HDMI has issues, but it did one thing well:
Made it simple for consumers to connect A/V stuff.
Is it a bulky cable? Yes. Are the connectors very weak for the cable they are designed for? Yes. Was it a clumsy protocol (regarding the complexity from a technical view)? Yes. Was it ideal? No.
It did however make home theater cabling much simpler, and was a huge success from the end users perspective. We are on a forum that is on a technical website, and this stuff interests us. We debate the pros/cons of shit that 95%+ of the population don't give a eff about. So, while we know that HDMI was poor from a connector/standard perspective, it was a success from the end consumer perspective. It was easy for people to understand how to do it. You connect one cable, and have audio AND video.
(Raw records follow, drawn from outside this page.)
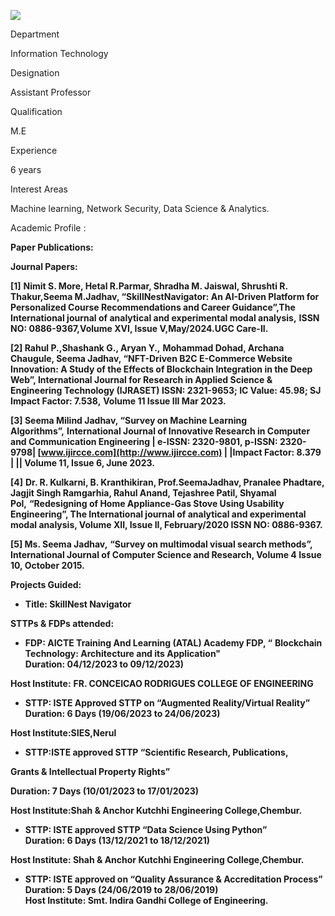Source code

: [![](/sites/default/files/styles/faculty_images/public/2025-01/Seema%20Jadhav.jpg?itok=ctqNwKTF)](/sites/default/files/2025-01/Seema%20Jadhav.jpg)

Department

Information Technology

Designation

Assistant Professor

Qualification

M.E

Experience

6 years

Interest Areas

Machine learning, Network Security, Data Science & Analytics.

Academic Profile :

****Paper Publications:****

****Journal Papers:****

****[1]**** ****Nimit S. More, Hetal R.Parmar, Shradha M. Jaiswal, Shrushti R. Thakur,Seema M.Jadhav, “SkillNestNavigator: An AI-Driven Platform for Personalized Course Recommendations and Career Guidance”,The International journal of analytical and experimental modal analysis,**** ****ISSN NO: 0886-9367,Volume XVI, Issue V,May/2024.UGC Care-II.****

****[2] Rahul P.,Shashank G., Aryan Y.,**** ****Mohammad Dohad, Archana Chaugule, Seema Jadhav, “NFT-Driven B2C E-Commerce Website Innovation: A Study of the Effects of Blockchain Integration in the Deep Web”, International Journal for Research in Applied Science & Engineering Technology (IJRASET) ISSN: 2321-9653; IC Value: 45.98; SJ Impact Factor: 7.538,**** ****Volume 11 Issue III Mar 2023.****

****[3] Seema Milind Jadhav, “Survey on Machine Learning Algorithms”,**** ****International Journal of Innovative Research in Computer and Communication Engineering | e-ISSN: 2320-9801, p-ISSN: 2320-9798| [www.ijircce.com](http://www.ijircce.com) | |Impact Factor: 8.379 | || Volume 11, Issue 6, June 2023.****

****[4]**** ****Dr. R. Kulkarni, B. Kranthikiran, Prof.SeemaJadhav, Pranalee Phadtare, Jagjit Singh Ramgarhia, Rahul Anand, Tejashree Patil, Shyamal Pol,**** ****“Redesigning of Home Appliance-Gas Stove Using Usability Engineering”, The International journal of analytical and experimental modal analysis, Volume XII, Issue II, February/2020 ISSN NO: 0886-9367.****

****[5] Ms. Seema Jadhav,**** ****“Survey on multimodal visual search methods”, International Journal of Computer Science and Research, Volume 4 Issue 10, October 2015.****

****Projects Guided:****

* ****Title: SkillNest Navigator****

****STTPs & FDPs attended:****

* ****FDP: AICTE Training And Learning (ATAL) Academy FDP, “**** ****Blockchain Technology: Architecture and its Application"****  
  ****Duration: 04/12/2023 to 09/12/2023)****

****Host Institute:**** ****FR. CONCEICAO RODRIGUES COLLEGE OF ENGINEERING****

* ****STTP: ISTE Approved STTP on “Augmented Reality/Virtual Reality”****  
  ****Duration: 6 Days (19/06/2023 to 24/06/2023)****

****Host Institute:SIES,Nerul****

* ****STTP:ISTE approved STTP “Scientific Research, Publications,****

****Grants & Intellectual Property Rights”****

****Duration: 7 Days (10/01/2023 to 17/01/2023)****

****Host Institute:Shah & Anchor Kutchhi Engineering College,Chembur.****

* ****STTP: ISTE approved STTP “Data Science Using Python”****  
  ****Duration: 6 Days (13/12/2021 to 18/12/2021)****

****Host Institute: Shah & Anchor Kutchhi Engineering College,Chembur.****

* ****STTP: ISTE approved on “Quality Assurance & Accreditation Process”****  
  ****Duration: 5 Days (24/06/2019 to 28/06/2019)****  
  ****Host Institute: Smt. Indira Gandhi College of Engineering.****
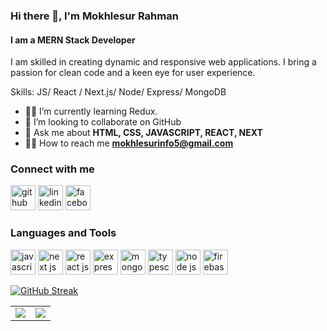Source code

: ### Hi there 👋, I'm Mokhlesur Rahman
#### I am a MERN Stack Developer
I am skilled in creating dynamic and responsive web applications. I bring a passion for clean code and a keen eye for user experience.

Skills:  JS/ React / Next.js/ Node/ Express/ MongoDB

- 👨‍🏫 I’m currently learning Redux. 
- 👯 I’m looking to collaborate on GitHub 
- 💬 Ask me about **HTML, CSS, JAVASCRIPT, REACT, NEXT**
- 🕵️‍♂️ How to reach me **mokhlesurinfo5@gmail.com**

### Connect with me
[<img src='https://cdn-icons-png.flaticon.com/256/779/779088.png' alt='github' height='40'>](https://github.com/pm-rahman)
[<img src='https://cdn-icons-png.flaticon.com/256/174/174857.png' alt='linkedin' height='40'>](https://www.linkedin.com/in/mokhlesur-rahaman-082b98251/) 
[<img src='https://cdn-icons-png.flaticon.com/256/124/124010.png' alt='facebook' height='40'>](https://www.facebook.com/pm.mokhles)


### Languages and Tools
[<img src='https://cdn-icons-png.flaticon.com/512/5968/5968292.png' alt='javascript' height='40'>](https://developer.mozilla.org/en-US/docs/Web/JavaScript)
[<img src='https://cdn.icon-icons.com/icons2/2148/PNG/512/nextjs_icon_132160.png' alt='next js' height='40'>](https://nextjs.org/) 
[<img src='https://cdn4.iconfinder.com/data/icons/logos-3/600/React.js_logo-512.png' alt='react js' height='40'>](https://react.dev/)
[<img src='https://res.cloudinary.com/practicaldev/image/fetch/s--YbV36HLj--/c_imagga_scale,f_auto,fl_progressive,h_420,q_auto,w_1000/https://dev-to-uploads.s3.amazonaws.com/i/hpg6if7btrwilqkidqbe.png' alt='express js' height='40'>](https://expressjs.com/)
[<img src='https://static-00.iconduck.com/assets.00/mongodb-original-wordmark-icon-2015x2048-n6r3kuri.png' alt='mongodb' height='40'>](https://www.mongodb.com/atlas/database)
[<img src='https://cdn-icons-png.flaticon.com/512/5968/5968381.png' alt='typescript' height='40'>](https://www.typescriptlang.org/)
[<img src='https://www.creative-tim.com/blog/content/images/wordpress/2020/03/node-js-736399_1280.png' alt='node js' height='40'>](https://nodejs.org/en)
[<img src='https://cdn.iconscout.com/icon/free/png-256/free-firebase-1-282796.png' alt='firebase' height='40'>](https://firebase.google.com/)

[![GitHub Streak](https://github-readme-streak-stats.herokuapp.com?user=pm-rahman)](https://git.io/streak-stats)

<table>
  <tr>
    <td valign="top"><img src="https://github-readme-stats.vercel.app/api/top-langs/?username=pm-rahman&layout=compact&show_icons=true&title_color=34abeb&icon_color=34abeb&text_color=151515&bg_color=ffffff"/></td>
    <td valign="top"><img src="https://github-readme-stats.vercel.app/api?username=pm-rahman&show_icons=true&title_color=34abeb&icon_color=34abeb&text_color=151515&bg_color=ffffff"/></td>
  </tr>
</table>


</div>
Done. The worst you would have to do is know which source goes to which which HDMI port, but you didn't have to worry about making sure your audio and video selections were on the correct inputs.
Personally, I can't wait for Cat5 based cabling. HDMI was nice for it's simplicity, but CatX will beat it IMHO every day of the week.
My only concerns are going to be related to the power going over relatively thin cables, and just data rates. Now, the stuff shown in this thread make me hopeful that the CatX cable can support everything, but until it's released (in production products) I am holding judgement.
I won't be upgrading my stuff though just for the cable. When it's time to upgrade though, I will definitely make sure that it uses this connection (if it works as advertised).